Dans les pages glacées d’un beau livre constitué de superbes photographies, Les Montréalais, le journaliste Jean-François Nadeau dresse le récit passionnant des habitants de la plus grande métropole du Québec. Plus d’un siècle d’images que le chroniqueur et historien au quotidien Le Devoir est allé dénicher pour notre plus grand plaisir.

On rencontre Jean-François Nadeau dans un café de l’Avenue du Parc. Son nouveau livre disponible dans les bonnes librairies réunit un florilège d’images en noir et blanc prises depuis le début de la photographie de 1860 jusqu’au milieu des années 1970. «Il y a une histoire de la photographie qui reste encore à faire au Québec, déclare tout de go le journaliste au Huffington Post Québec. Il existe des archives extraordinaires qui ont été peu exploitées. D’autres, mal connues, sont aussi à découvrir.»

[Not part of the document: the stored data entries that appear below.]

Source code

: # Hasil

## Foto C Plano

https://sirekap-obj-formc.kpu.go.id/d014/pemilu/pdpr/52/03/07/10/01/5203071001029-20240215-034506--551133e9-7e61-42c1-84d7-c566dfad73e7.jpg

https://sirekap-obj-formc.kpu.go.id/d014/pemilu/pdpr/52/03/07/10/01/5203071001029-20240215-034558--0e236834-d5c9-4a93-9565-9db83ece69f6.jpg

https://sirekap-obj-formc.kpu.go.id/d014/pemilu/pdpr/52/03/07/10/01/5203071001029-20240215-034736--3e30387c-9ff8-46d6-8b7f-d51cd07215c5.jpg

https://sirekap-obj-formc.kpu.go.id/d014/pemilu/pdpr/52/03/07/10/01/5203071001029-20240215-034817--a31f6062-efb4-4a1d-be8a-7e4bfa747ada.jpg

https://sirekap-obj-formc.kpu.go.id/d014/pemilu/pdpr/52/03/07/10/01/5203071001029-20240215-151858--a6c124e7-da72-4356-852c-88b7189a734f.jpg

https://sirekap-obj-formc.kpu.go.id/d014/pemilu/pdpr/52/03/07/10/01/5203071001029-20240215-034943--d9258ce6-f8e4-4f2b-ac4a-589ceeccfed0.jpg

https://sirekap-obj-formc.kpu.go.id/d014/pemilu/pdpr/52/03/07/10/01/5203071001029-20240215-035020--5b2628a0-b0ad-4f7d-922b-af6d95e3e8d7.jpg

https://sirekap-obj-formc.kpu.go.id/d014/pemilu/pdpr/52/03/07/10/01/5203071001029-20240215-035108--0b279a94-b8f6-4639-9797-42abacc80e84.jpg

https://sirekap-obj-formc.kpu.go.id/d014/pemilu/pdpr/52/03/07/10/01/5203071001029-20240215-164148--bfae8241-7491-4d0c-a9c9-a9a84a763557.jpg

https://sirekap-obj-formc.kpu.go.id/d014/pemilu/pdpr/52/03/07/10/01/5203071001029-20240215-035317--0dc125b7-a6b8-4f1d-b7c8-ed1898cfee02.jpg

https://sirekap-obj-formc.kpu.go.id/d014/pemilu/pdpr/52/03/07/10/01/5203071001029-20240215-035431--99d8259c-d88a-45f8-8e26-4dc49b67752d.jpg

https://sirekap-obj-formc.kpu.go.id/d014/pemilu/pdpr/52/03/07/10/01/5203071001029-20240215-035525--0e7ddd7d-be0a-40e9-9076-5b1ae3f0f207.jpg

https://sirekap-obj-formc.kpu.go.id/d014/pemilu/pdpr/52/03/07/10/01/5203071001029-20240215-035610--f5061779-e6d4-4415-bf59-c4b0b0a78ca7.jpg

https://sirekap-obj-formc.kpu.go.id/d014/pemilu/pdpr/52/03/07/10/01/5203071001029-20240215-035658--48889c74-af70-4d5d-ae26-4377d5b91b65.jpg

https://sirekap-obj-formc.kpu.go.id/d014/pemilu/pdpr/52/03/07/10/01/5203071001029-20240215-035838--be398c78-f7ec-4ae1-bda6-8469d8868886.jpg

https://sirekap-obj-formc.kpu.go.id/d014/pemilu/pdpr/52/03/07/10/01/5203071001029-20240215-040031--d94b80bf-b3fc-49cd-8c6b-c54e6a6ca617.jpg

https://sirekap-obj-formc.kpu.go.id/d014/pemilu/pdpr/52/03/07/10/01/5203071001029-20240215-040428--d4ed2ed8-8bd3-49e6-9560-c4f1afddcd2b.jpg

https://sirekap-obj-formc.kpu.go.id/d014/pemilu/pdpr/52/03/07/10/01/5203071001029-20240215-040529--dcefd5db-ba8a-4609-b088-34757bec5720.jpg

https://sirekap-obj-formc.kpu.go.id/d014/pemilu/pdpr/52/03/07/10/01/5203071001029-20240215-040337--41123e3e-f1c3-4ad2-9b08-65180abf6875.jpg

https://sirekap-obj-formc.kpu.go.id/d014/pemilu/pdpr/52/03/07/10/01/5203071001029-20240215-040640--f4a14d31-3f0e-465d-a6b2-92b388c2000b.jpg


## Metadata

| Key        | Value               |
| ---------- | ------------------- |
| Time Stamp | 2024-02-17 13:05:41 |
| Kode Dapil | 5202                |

Il reste que les photos sélectionnées dans le livre sont le fruit d’une longue recherche, dit Nadeau. Elles narrent chacune à leur manière l’histoire de Montréal à travers ses habitants aux conditions sociales diverses. «Le livre s’arrête à l’arrivée de la photo couleur qui fait alors son apparition dans les musées de haute culture. La ville connaît un vent de changement avec l’arrivée du Parti Québécois. L’affichage en anglais, prédominant jusque-là, cède le pas au français par le biais d’une nouvelle loi. Il y a la tenue des Jeux olympiques et le règne de Jean-Drapeau prend fin.»

«Les Montréalais, portraits d'une histoire» de Jean-François Nadeau

Une expertise québécoise

Ce que le lecteur apprend à travers tous ces tirages d‘époque est phénoménal. En bon historien et amateur de photos, Jean-François Nadeau a déterré presque de l’oubli plusieurs perles insoupçonnées. Par exemple, qui aurait pu imaginer que le portrait iconique de Sitting Bull et Buffalo Bill a été pris dans un studio de Montréal un jour de 1885? «C’est vrai. Peu de gens savent que la plus célèbre photo de la conquête de l’Ouest américain est sortie d’une chambre noire à Montréal. C’est ici qu’est né le symbole absolu du rêve américain.»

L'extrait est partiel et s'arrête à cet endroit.